Ali Shamkhani is the regime’s Secretary of the Supreme National Security Council.
During the major Iran protests in November 2019, angry people stormed the regime’s repression centers and called for regime change. The November 2019 uprising shook the regime’s foundations. Thus, to prevent his regime from falling, Supreme Leader Ali Khamenei ordered his security forces and the Revolutionary Guards (IRGC) to “do whatever they can.” The IRGC and the State Security Force (SSF) killed over 1500 protesters.
The regime refused to announce how many protesters were gunned down, and its officials have been trying to downplay the number of martyrs.

Iran protests 2019 news update: security forces open fire on demonstrators

In June 2020, Mojtaba Zolnouri, the current head of the parliament’s National Security and Foreign Policy Commission, claimed: “230 were killed during the November incident.”

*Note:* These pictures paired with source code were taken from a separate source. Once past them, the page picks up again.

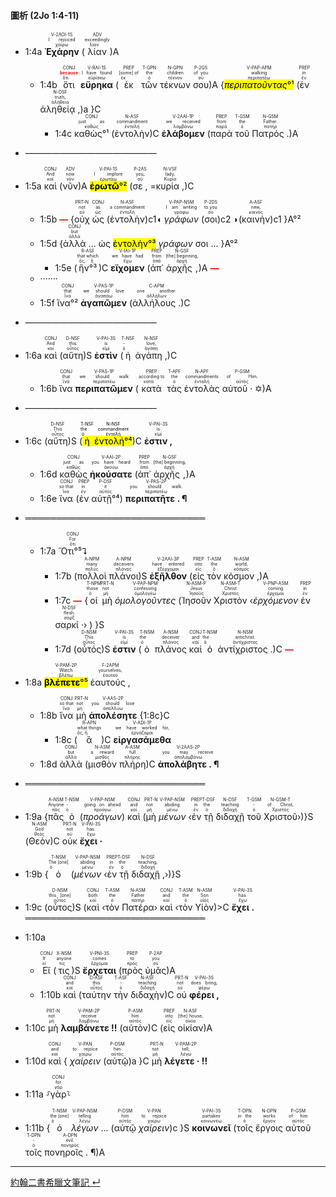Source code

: #### 圖析 (2Jo 1:4-11)


- <rt>1:4a</rt> <RUBY><ruby><ruby><strong>Ἐχάρην</strong><rt>χαίρω</rt></ruby><rt>I rejoiced</rt></ruby><rt>V-2AOI-1S</rt></RUBY> (<RUBY><ruby><ruby>λίαν<rt>λίαν</rt></ruby><rt>exceedingly</rt></ruby><rt>ADV</rt></RUBY>)A
	- <rt>1:4b</rt> <RUBY><ruby><ruby>ὅτι<rt>ὅτι</rt></ruby><rt><strong><font color='red'>because</font></strong></rt></ruby><rt>CONJ</rt></RUBY> <RUBY><ruby><ruby><strong>εὕρηκα</strong><rt>εὑρίσκω</rt></ruby><rt>I have found</rt></ruby><rt>V-RAI-1S</rt></RUBY> (<RUBY><ruby><ruby>ἐκ<rt>ἐκ</rt></ruby><rt>[some] of</rt></ruby><rt>PREP</rt></RUBY> <RUBY><ruby><ruby>τῶν<rt>ὁ</rt></ruby><rt>the</rt></ruby><rt>T-GPN</rt></RUBY> <RUBY><ruby><ruby>τέκνων<rt>τέκνον</rt></ruby><rt>children</rt></ruby><rt>N-GPN</rt></RUBY> <RUBY><ruby><ruby>σου<rt>σύ</rt></ruby><rt>of you</rt></ruby><rt>P-2GS</rt></RUBY>)A {<RUBY><ruby><ruby><mark><em>περιπατοῦντας</em>°¹</mark><rt>περιπατέω</rt></ruby><rt>walking</rt></ruby><rt>V-PAP-APM</rt></RUBY> (<RUBY><ruby><ruby>ἐν<rt>ἐν</rt></ruby><rt>in</rt></ruby><rt>PREP</rt></RUBY> <RUBY><ruby><ruby>ἀληθείᾳ ,<rt>ἀλήθεια</rt></ruby><rt>truth,</rt></ruby><rt>N-DSF</rt></RUBY>)a }C
		- <rt>1:4c</rt> <RUBY><ruby><ruby>καθὼς°¹<rt>καθώς</rt></ruby><rt>just as</rt></ruby><rt>CONJ</rt></RUBY> (<RUBY><ruby><ruby>ἐντολὴν<rt>ἐντολή</rt></ruby><rt>commandment</rt></ruby><rt>N-ASF</rt></RUBY>)C <RUBY><ruby><ruby><strong>ἐλάβομεν</strong><rt>λαμβάνω</rt></ruby><rt>we received</rt></ruby><rt>V-2AAI-1P</rt></RUBY> (<RUBY><ruby><ruby>παρὰ<rt>παρά</rt></ruby><rt>from</rt></ruby><rt>PREP</rt></RUBY> <RUBY><ruby><ruby>τοῦ<rt>ὁ</rt></ruby><rt>the</rt></ruby><rt>T-GSM</rt></RUBY> <RUBY><ruby><ruby>Πατρός . <rt>πατήρ</rt></ruby><rt>Father.</rt></ruby><rt>N-GSM</rt></RUBY>)A
- ———————————————
- <rt>1:5a</rt> <RUBY><ruby><ruby>καὶ<rt>καί</rt></ruby><rt>And</rt></ruby><rt>CONJ</rt></RUBY> (<RUBY><ruby><ruby>νῦν<rt>νῦν</rt></ruby><rt>now</rt></ruby><rt>ADV</rt></RUBY>)A <RUBY><ruby><ruby><mark><strong>ἐρωτῶ</strong>°²</mark><rt>ἐρωτάω</rt></ruby><rt>I implore</rt></ruby><rt>V-PAI-1S</rt></RUBY> (<RUBY><ruby><ruby>σε , <rt>σύ</rt></ruby><rt>you,</rt></ruby><rt>P-2AS</rt></RUBY> =<RUBY><ruby><ruby>κυρία , <rt>Κυρία</rt></ruby><rt>lady,</rt></ruby><rt>N-VSF</rt></RUBY>)C 
	- <rt>1:5b</rt> <strong><font color='red'>—</font></strong> {<RUBY><ruby><ruby>οὐχ<rt>οὐ</rt></ruby><rt>not</rt></ruby><rt>PRT-N</rt></RUBY> <RUBY><ruby><ruby>ὡς<rt>ὡς</rt></ruby><rt>as</rt></ruby><rt>CONJ</rt></RUBY> (<RUBY><ruby><ruby>ἐντολὴν<rt>ἐντολή</rt></ruby><rt>a commandment</rt></ruby><rt>N-ASF</rt></RUBY>)c1◖ <RUBY><ruby><ruby><em>γράφων</em><rt>γράφω</rt></ruby><rt>I am writing</rt></ruby><rt>V-PAP-NSM</rt></RUBY> (<RUBY><ruby><ruby>σοι<rt>σύ</rt></ruby><rt>to you</rt></ruby><rt>P-2DS</rt></RUBY>)c2 ◗(<RUBY><ruby><ruby>καινὴν<rt>καινός</rt></ruby><rt>new,</rt></ruby><rt>A-ASF</rt></RUBY>)c1 }A°²
	- <rt>1:5d</rt> {<RUBY><ruby><ruby>ἀλλὰ<rt>ἀλλά</rt></ruby><rt>but</rt></ruby><rt>CONJ</rt></RUBY> ... ὡς <mark>ἐντολὴν°³</mark> _γράφων_ σοι ... }A°²
		- <rt>1:5e</rt> (<RUBY><ruby><ruby>ἣν°³<rt>ὅς, ἥ</rt></ruby><rt>that which</rt></ruby><rt>R-ASF</rt></RUBY>)C <RUBY><ruby><ruby><strong>εἴχομεν</strong><rt>ἔχω</rt></ruby><rt>we have had</rt></ruby><rt>V-IAI-1P</rt></RUBY> (<RUBY><ruby><ruby>ἀπ᾽<rt>ἀπό</rt></ruby><rt>from</rt></ruby><rt>PREP</rt></RUBY> <RUBY><ruby><ruby>ἀρχῆς , <rt>ἀρχή</rt></ruby><rt>[the] beginning,</rt></ruby><rt>N-GSF</rt></RUBY>)A <strong><font color='red'>—</font></strong>
	- ·······
	- <rt>1:5f</rt> <RUBY><ruby><ruby>ἵνα°²<rt>ἵνα</rt></ruby><rt>that</rt></ruby><rt>CONJ</rt></RUBY> <RUBY><ruby><ruby><strong>ἀγαπῶμεν</strong><rt>ἀγαπάω</rt></ruby><rt>we should love</rt></ruby><rt>V-PAS-1P</rt></RUBY> (<RUBY><ruby><ruby>ἀλλήλους . <rt>ἀλλήλων</rt></ruby><rt>one another.</rt></ruby><rt>C-APM</rt></RUBY>)C
- ———————————————
- <rt>1:6a</rt> <RUBY><ruby><ruby>καὶ<rt>καί</rt></ruby><rt>And</rt></ruby><rt>CONJ</rt></RUBY> (<RUBY><ruby><ruby>αὕτη<rt>οὗτος</rt></ruby><rt>this</rt></ruby><rt>D-NSF</rt></RUBY>)S <RUBY><ruby><ruby><strong>ἐστὶν</strong><rt>εἰμί</rt></ruby><rt>is</rt></ruby><rt>V-PAI-3S</rt></RUBY> (<RUBY><ruby><ruby>ἡ<rt>ὁ</rt></ruby><rt>-</rt></ruby><rt>T-NSF</rt></RUBY> <RUBY><ruby><ruby>ἀγάπη , <rt>ἀγάπη</rt></ruby><rt>love,</rt></ruby><rt>N-NSF</rt></RUBY>)C
	- <rt>1:6b</rt> <RUBY><ruby><ruby>ἵνα<rt>ἵνα</rt></ruby><rt>that</rt></ruby><rt>CONJ</rt></RUBY> <RUBY><ruby><ruby><strong>περιπατῶμεν</strong><rt>περιπατέω</rt></ruby><rt>we should walk</rt></ruby><rt>V-PAS-1P</rt></RUBY> (<RUBY><ruby><ruby>κατὰ<rt>κατά</rt></ruby><rt>according to</rt></ruby><rt>PREP</rt></RUBY> <RUBY><ruby><ruby>τὰς<rt>ὁ</rt></ruby><rt>the</rt></ruby><rt>T-APF</rt></RUBY> <RUBY><ruby><ruby>ἐντολὰς<rt>ἐντολή</rt></ruby><rt>commandments</rt></ruby><rt>N-APF</rt></RUBY> <RUBY><ruby><ruby>αὐτοῦ · ✡<rt>αὐτός</rt></ruby><rt>of Him.</rt></ruby><rt>P-GSM</rt></RUBY>)A
- ———————————————
- <rt>1:6c</rt> (<RUBY><ruby><ruby>αὕτη<rt>οὗτος</rt></ruby><rt>This</rt></ruby><rt>D-NSF</rt></RUBY>)S (<mark><RUBY><ruby><ruby>ἡ<rt>ὁ</rt></ruby><rt>the</rt></ruby><rt>T-NSF</rt></RUBY> <RUBY><ruby><ruby>ἐντολή°⁴<rt>ἐντολή</rt></ruby><rt>commandment</rt></ruby><rt>N-NSF</rt></RUBY></mark>)C <RUBY><ruby><ruby><strong>ἐστιν , </strong><rt>εἰμί</rt></ruby><rt>is</rt></ruby><rt>V-PAI-3S</rt></RUBY> 

	- <rt>1:6d</rt> <RUBY><ruby><ruby>καθὼς<rt>καθώς</rt></ruby><rt>just as</rt></ruby><rt>CONJ</rt></RUBY> <RUBY><ruby><ruby><strong>ἠκούσατε</strong><rt>ἀκούω</rt></ruby><rt>you have heard</rt></ruby><rt>V-AAI-2P</rt></RUBY> (<RUBY><ruby><ruby>ἀπ᾽<rt>ἀπό</rt></ruby><rt>from</rt></ruby><rt>PREP</rt></RUBY> <RUBY><ruby><ruby>ἀρχῆς , <rt>ἀρχή</rt></ruby><rt>[the] beginning,</rt></ruby><rt>N-GSF</rt></RUBY>)A
	- <rt>1:6e</rt> <RUBY><ruby><ruby>ἵνα<rt>ἵνα</rt></ruby><rt>so that</rt></ruby><rt>CONJ</rt></RUBY> (<RUBY><ruby><ruby>ἐν<rt>ἐν</rt></ruby><rt>in</rt></ruby><rt>PREP</rt></RUBY> <RUBY><ruby><ruby>αὐτῇ°⁴<rt>αὐτός</rt></ruby><rt>it</rt></ruby><rt>P-DSF</rt></RUBY>) <RUBY><ruby><ruby><strong>περιπατῆτε .  ¶ </strong><rt>περιπατέω</rt></ruby><rt>you should walk.</rt></ruby><rt>V-PAS-2P</rt></RUBY>
- ═════════════════════════════
	- <rt>1:7a</rt> <RUBY><ruby><ruby>Ὅτι°⁵⮧<rt>ὅτι</rt></ruby><rt>For</rt></ruby><rt>CONJ</rt></RUBY> 
		- <rt>1:7b</rt> (<RUBY><ruby><ruby>πολλοὶ<rt>πολύς</rt></ruby><rt>many</rt></ruby><rt>A-NPM</rt></RUBY> <RUBY><ruby><ruby>πλάνοι<rt>πλάνος</rt></ruby><rt>deceivers</rt></ruby><rt>A-NPM</rt></RUBY>)S <RUBY><ruby><ruby><strong>ἐξῆλθον</strong><rt>ἐξέρχομαι</rt></ruby><rt>have entered</rt></ruby><rt>V-2AAI-3P</rt></RUBY> (<RUBY><ruby><ruby>εἰς<rt>εἰς</rt></ruby><rt>into</rt></ruby><rt>PREP</rt></RUBY> <RUBY><ruby><ruby>τὸν<rt>ὁ</rt></ruby><rt>the</rt></ruby><rt>T-ASM</rt></RUBY> <RUBY><ruby><ruby>κόσμον , <rt>κόσμος</rt></ruby><rt>world,</rt></ruby><rt>N-ASM</rt></RUBY>)A 
		- <rt>1:7c</rt> <strong><font color='red'>—</font></strong> {<RUBY><ruby><ruby>οἱ<rt>ὁ</rt></ruby><rt>those</rt></ruby><rt>T-NPM</rt></RUBY> <RUBY><ruby><ruby>μὴ<rt>μή</rt></ruby><rt>not</rt></ruby><rt>PRT-N</rt></RUBY> <RUBY><ruby><ruby><em>ὁμολογοῦντες</em><rt>ὁμολογέω</rt></ruby><rt>confessing</rt></ruby><rt>V-PAP-NPM</rt></RUBY> (<RUBY><ruby><ruby>Ἰησοῦν<rt>Ἰησοῦς</rt></ruby><rt>Jesus</rt></ruby><rt>N-ASM-P</rt></RUBY> <RUBY><ruby><ruby>Χριστὸν<rt>Χριστός</rt></ruby><rt>Christ</rt></ruby><rt>N-ASM-T</rt></RUBY> ‹<RUBY><ruby><ruby><em>ἐρχόμενον</em><rt>ἔρχομαι</rt></ruby><rt>coming</rt></ruby><rt>V-PNP-ASM</rt></RUBY> <RUBY><ruby><ruby>ἐν<rt>ἐν</rt></ruby><rt>in</rt></ruby><rt>PREP</rt></RUBY> <RUBY><ruby><ruby>σαρκί · <rt>σάρξ</rt></ruby><rt>flesh.</rt></ruby><rt>N-DSF</rt></RUBY>› ) }S
		- <rt>1:7d</rt> (<RUBY><ruby><ruby>οὗτός<rt>οὗτος</rt></ruby><rt>This</rt></ruby><rt>D-NSM</rt></RUBY>)S <RUBY><ruby><ruby><strong>ἐστιν</strong><rt>εἰμί</rt></ruby><rt>is</rt></ruby><rt>V-PAI-3S</rt></RUBY> (<RUBY><ruby><ruby>ὁ<rt>ὁ</rt></ruby><rt>the</rt></ruby><rt>T-NSM</rt></RUBY> <RUBY><ruby><ruby>πλάνος<rt>πλάνος</rt></ruby><rt>deceiver</rt></ruby><rt>A-NSM</rt></RUBY> <RUBY><ruby><ruby>καὶ<rt>καί</rt></ruby><rt>and</rt></ruby><rt>CONJ</rt></RUBY> <RUBY><ruby><ruby>ὁ<rt>ὁ</rt></ruby><rt>the</rt></ruby><rt>T-NSM</rt></RUBY> <RUBY><ruby><ruby>ἀντίχριστος . <rt>ἀντίχριστος</rt></ruby><rt>antichrist.</rt></ruby><rt>N-NSM</rt></RUBY>)C <strong><font color='red'>—</font></strong>
- <rt>1:8a</rt> <RUBY><ruby><ruby><mark><strong>βλέπετε</strong>°⁵</mark><rt>βλέπω</rt></ruby><rt>Watch</rt></ruby><rt>V-PAM-2P</rt></RUBY> <RUBY><ruby><ruby>ἑαυτούς , <rt>ἑαυτοῦ</rt></ruby><rt>yourselves,</rt></ruby><rt>F-2APM</rt></RUBY> 
	- <rt>1:8b</rt> <RUBY><ruby><ruby>ἵνα<rt>ἵνα</rt></ruby><rt>so that</rt></ruby><rt>CONJ</rt></RUBY> <RUBY><ruby><ruby>μὴ<rt>μή</rt></ruby><rt>not</rt></ruby><rt>PRT-N</rt></RUBY> <RUBY><ruby><ruby><strong>ἀπολέσητε</strong><rt>ἀπολλύω</rt></ruby><rt>you should lose</rt></ruby><rt>V-AAS-2P</rt></RUBY> {<rt>1:8c</rt>}C
		- <rt>1:8c</rt> (<RUBY><ruby><ruby>ἃ<rt>ὅς, ἥ</rt></ruby><rt>what things</rt></ruby><rt>R-APN</rt></RUBY>)C <RUBY><ruby><ruby><strong>εἰργασάμεθα</strong><rt>ἐργάζομαι</rt></ruby><rt>we have worked for,</rt></ruby><rt>V-ADI-1P</rt></RUBY> 
	- <rt>1:8d</rt> <RUBY><ruby><ruby>ἀλλὰ<rt>ἀλλά</rt></ruby><rt>but</rt></ruby><rt>CONJ</rt></RUBY> (<RUBY><ruby><ruby>μισθὸν<rt>μισθός</rt></ruby><rt>a reward</rt></ruby><rt>N-ASM</rt></RUBY> <RUBY><ruby><ruby>πλήρη<rt>πλήρης</rt></ruby><rt>full</rt></ruby><rt>A-ASM</rt></RUBY>)C <RUBY><ruby><ruby><strong>ἀπολάβητε .  ¶ </strong><rt>ἀπολαμβάνω</rt></ruby><rt>you may receive.</rt></ruby><rt>V-2AAS-2P</rt></RUBY>
- ═════════════════════════════
- <rt>1:9a</rt> {<RUBY><ruby><ruby>πᾶς<rt>πᾶς</rt></ruby><rt>Anyone</rt></ruby><rt>A-NSM</rt></RUBY> <RUBY><ruby><ruby>ὁ<rt>ὁ</rt></ruby><rt>-</rt></ruby><rt>T-NSM</rt></RUBY> (<RUBY><ruby><ruby><em>προάγων</em><rt>προάγω</rt></ruby><rt>going on ahead</rt></ruby><rt>V-PAP-NSM</rt></RUBY>) <RUBY><ruby><ruby>καὶ<rt>καί</rt></ruby><rt>and</rt></ruby><rt>CONJ</rt></RUBY> (<RUBY><ruby><ruby>μὴ<rt>μή</rt></ruby><rt>not</rt></ruby><rt>PRT-N</rt></RUBY> <RUBY><ruby><ruby><em>μένων</em><rt>μένω</rt></ruby><rt>abiding</rt></ruby><rt>V-PAP-NSM</rt></RUBY> ‹<RUBY><ruby><ruby>ἐν<rt>ἐν</rt></ruby><rt>in</rt></ruby><rt>PREP</rt></RUBY> <RUBY><ruby><ruby>τῇ<rt>ὁ</rt></ruby><rt>the</rt></ruby><rt>T-DSF</rt></RUBY> <RUBY><ruby><ruby>διδαχῇ<rt>διδαχή</rt></ruby><rt>teaching</rt></ruby><rt>N-DSF</rt></RUBY> <RUBY><ruby><ruby>τοῦ<rt>ὁ</rt></ruby><rt>-</rt></ruby><rt>T-GSM</rt></RUBY> <RUBY><ruby><ruby>Χριστοῦ<rt>Χριστός</rt></ruby><rt>of Christ,</rt></ruby><rt>N-GSM-T</rt></RUBY>›)}S (<RUBY><ruby><ruby>Θεὸν<rt>θεός</rt></ruby><rt>God</rt></ruby><rt>N-ASM</rt></RUBY>)C <RUBY><ruby><ruby>οὐκ<rt>οὐ</rt></ruby><rt>not</rt></ruby><rt>PRT-N</rt></RUBY> <RUBY><ruby><ruby><strong>ἔχει · </strong><rt>ἔχω</rt></ruby><rt>has.</rt></ruby><rt>V-PAI-3S</rt></RUBY> 
- <rt>1:9b</rt> {<RUBY><ruby><ruby>ὁ<rt>ὁ</rt></ruby><rt>The [one]</rt></ruby><rt>T-NSM</rt></RUBY> (<RUBY><ruby><ruby><em>μένων</em><rt>μένω</rt></ruby><rt>abiding</rt></ruby><rt>V-PAP-NSM</rt></RUBY> ‹<RUBY><ruby><ruby>ἐν<rt>ἐν</rt></ruby><rt>in</rt></ruby><rt>PREP</rt></RUBY> <RUBY><ruby><ruby>τῇ<rt>ὁ</rt></ruby><rt>the</rt></ruby><rt>T-DSF</rt></RUBY> <RUBY><ruby><ruby>διδαχῇ , <rt>διδαχή</rt></ruby><rt>teaching,</rt></ruby><rt>N-DSF</rt></RUBY>›)}S 
- <rt>1:9c</rt> (<RUBY><ruby><ruby>οὗτος<rt>οὗτος</rt></ruby><rt>this [one]</rt></ruby><rt>D-NSM</rt></RUBY>)S (<RUBY><ruby><ruby>καὶ<rt>καί</rt></ruby><rt>both</rt></ruby><rt>CONJ</rt></RUBY> ‹<RUBY><ruby><ruby>τὸν<rt>ὁ</rt></ruby><rt>the</rt></ruby><rt>T-ASM</rt></RUBY> <RUBY><ruby><ruby>Πατέρα<rt>πατήρ</rt></ruby><rt>Father</rt></ruby><rt>N-ASM</rt></RUBY>› <RUBY><ruby><ruby>καὶ<rt>καί</rt></ruby><rt>and</rt></ruby><rt>CONJ</rt></RUBY> ‹<RUBY><ruby><ruby>τὸν<rt>ὁ</rt></ruby><rt>the</rt></ruby><rt>T-ASM</rt></RUBY> <RUBY><ruby><ruby>Υἱὸν<rt>υἱός</rt></ruby><rt>Son</rt></ruby><rt>N-ASM</rt></RUBY>)>C <RUBY><ruby><ruby><strong>ἔχει . </strong><rt>ἔχω</rt></ruby><rt>has.</rt></ruby><rt>V-PAI-3S</rt></RUBY> 
═════════════════════════════
- <rt>1:10a</rt> 
	- <RUBY><ruby><ruby>Εἴ<rt>εἰ</rt></ruby><rt>If</rt></ruby><rt>CONJ</rt></RUBY> (<RUBY><ruby><ruby>τις<rt>τις</rt></ruby><rt>anyone</rt></ruby><rt>X-NSM</rt></RUBY>)S <RUBY><ruby><ruby><strong>ἔρχεται</strong><rt>ἔρχομαι</rt></ruby><rt>comes</rt></ruby><rt>V-PNI-3S</rt></RUBY> (<RUBY><ruby><ruby>πρὸς<rt>πρός</rt></ruby><rt>to</rt></ruby><rt>PREP</rt></RUBY> <RUBY><ruby><ruby>ὑμᾶς<rt>σύ</rt></ruby><rt>you</rt></ruby><rt>P-2AP</rt></RUBY>)A
	- <rt>1:10b</rt> <RUBY><ruby><ruby>καὶ<rt>καί</rt></ruby><rt>and</rt></ruby><rt>CONJ</rt></RUBY> (<RUBY><ruby><ruby>ταύτην<rt>οὗτος</rt></ruby><rt>this</rt></ruby><rt>D-ASF</rt></RUBY> <RUBY><ruby><ruby>τὴν<rt>ὁ</rt></ruby><rt>-</rt></ruby><rt>T-ASF</rt></RUBY> <RUBY><ruby><ruby>διδαχὴν<rt>διδαχή</rt></ruby><rt>teaching</rt></ruby><rt>N-ASF</rt></RUBY>)C <RUBY><ruby><ruby>οὐ<rt>οὐ</rt></ruby><rt>not</rt></ruby><rt>PRT-N</rt></RUBY> <RUBY><ruby><ruby><strong>φέρει , </strong><rt>φέρω</rt></ruby><rt>does bring,</rt></ruby><rt>V-PAI-3S</rt></RUBY> 
- <rt>1:10c</rt> <RUBY><ruby><ruby>μὴ<rt>μή</rt></ruby><rt>not</rt></ruby><rt>PRT-N</rt></RUBY> <RUBY><ruby><ruby><strong>λαμβάνετε !!</strong><rt>λαμβάνω</rt></ruby><rt>receive</rt></ruby><rt>V-PAM-2P</rt></RUBY> (<RUBY><ruby><ruby>αὐτὸν<rt>αὐτός</rt></ruby><rt>him</rt></ruby><rt>P-ASM</rt></RUBY>)C (<RUBY><ruby><ruby>εἰς<rt>εἰς</rt></ruby><rt>into</rt></ruby><rt>PREP</rt></RUBY> <RUBY><ruby><ruby>οἰκίαν<rt>οἰκία</rt></ruby><rt>[the] house,</rt></ruby><rt>N-ASF</rt></RUBY>)A
- <rt>1:10d</rt> <RUBY><ruby><ruby>καὶ<rt>καί</rt></ruby><rt>and</rt></ruby><rt>CONJ</rt></RUBY> { <RUBY><ruby><ruby><em>χαίρειν</em><rt>χαίρω</rt></ruby><rt>to rejoice</rt></ruby><rt>V-PAN</rt></RUBY> (<RUBY><ruby><ruby>αὐτῷ<rt>αὐτός</rt></ruby><rt>him</rt></ruby><rt>P-DSM</rt></RUBY>)a }C <RUBY><ruby><ruby>μὴ<rt>μή</rt></ruby><rt>not</rt></ruby><rt>PRT-N</rt></RUBY> <RUBY><ruby><ruby><strong>λέγετε · !!</strong><rt>λέγω</rt></ruby><rt>tell;</rt></ruby><rt>V-PAM-2P</rt></RUBY> 
- <rt>1:11a</rt> ⸉<RUBY><ruby><ruby>γὰρ<rt>γάρ</rt></ruby><rt>for</rt></ruby><rt>CONJ</rt></RUBY>⸊
- <rt>1:11b</rt> {<RUBY><ruby><ruby>ὁ<rt>ὁ</rt></ruby><rt>the [one]</rt></ruby><rt>T-NSM</rt></RUBY> <RUBY><ruby><ruby><em>λέγων</em><rt>λέγω</rt></ruby><rt>telling</rt></ruby><rt>V-PAP-NSM</rt></RUBY> ... (<RUBY><ruby><ruby>αὐτῷ<rt>αὐτός</rt></ruby><rt>him</rt></ruby><rt>P-DSM</rt></RUBY> <RUBY><ruby><ruby><em>χαίρειν</em><rt>χαίρω</rt></ruby><rt>to rejoice</rt></ruby><rt>V-PAN</rt></RUBY>)c }S <RUBY><ruby><ruby><strong>κοινωνεῖ</strong><rt>κοινωνέω</rt></ruby><rt>partakes</rt></ruby><rt>V-PAI-3S</rt></RUBY> (<RUBY><ruby><ruby>τοῖς<rt>ὁ</rt></ruby><rt>in the</rt></ruby><rt>T-DPN</rt></RUBY> <RUBY><ruby><ruby>ἔργοις<rt>ἔργον</rt></ruby><rt>works</rt></ruby><rt>N-DPN</rt></RUBY> <RUBY><ruby><ruby>αὐτοῦ<rt>αὐτός</rt></ruby><rt>of him</rt></ruby><rt>P-GSM</rt></RUBY> <RUBY><ruby><ruby>τοῖς<rt>ὁ</rt></ruby><rt>-</rt></ruby><rt>T-DPN</rt></RUBY> <RUBY><ruby><ruby>πονηροῖς .  ¶ <rt>πονηρός</rt></ruby><rt>evil.</rt></ruby><rt>A-DPN</rt></RUBY>)A




---
[約翰二書希臘文筆記 ↵](2John-Notes.md)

Before Zoulnouri, the regime’s Minister of Interior, Abdolreza Rahmani Fazli, announced around 250 were killed during the Iran protests. Like Zoulnouri, who blatantly claimed “52 of those killed were security forces,” Rahmani Fazli also said: “Some 40 to 45 people were killed with unofficial and unregistered guns,” trying to shift the blame on a third party and yet justifying the regime’s brutal suppression of protesters.

Rahmani Fazli is the same person who defended the regime’s imposing an internet blackout during the uprising to prevent the outside world from knowing what was happening in Iran.
“They say Rahmani shut down the internet on those days. I surely did because they were commanding and training [people] through the internet. Why are people upset? They were looking to start a civil war. As the country’s security officials, we had been tracking their activities; they were planning for months,” Rahmani said, adding, “the fuel price [hike] sparked this. It had a vast social aspect and field, yet it should have been much larger than this. They wanted to make chaos in the country and turn our country into another Syria. Preserving [the regime’s] security is our priority.”

Although the regime could oppress people in November 2019, the social dissent remains as fire under ashes. “We are in such a situation that at any point, this fire under ashes may rise. The November 2019 incidents will not leave Iranian people’s memory,” wrote the state-run Arman daily on May 19, 2020.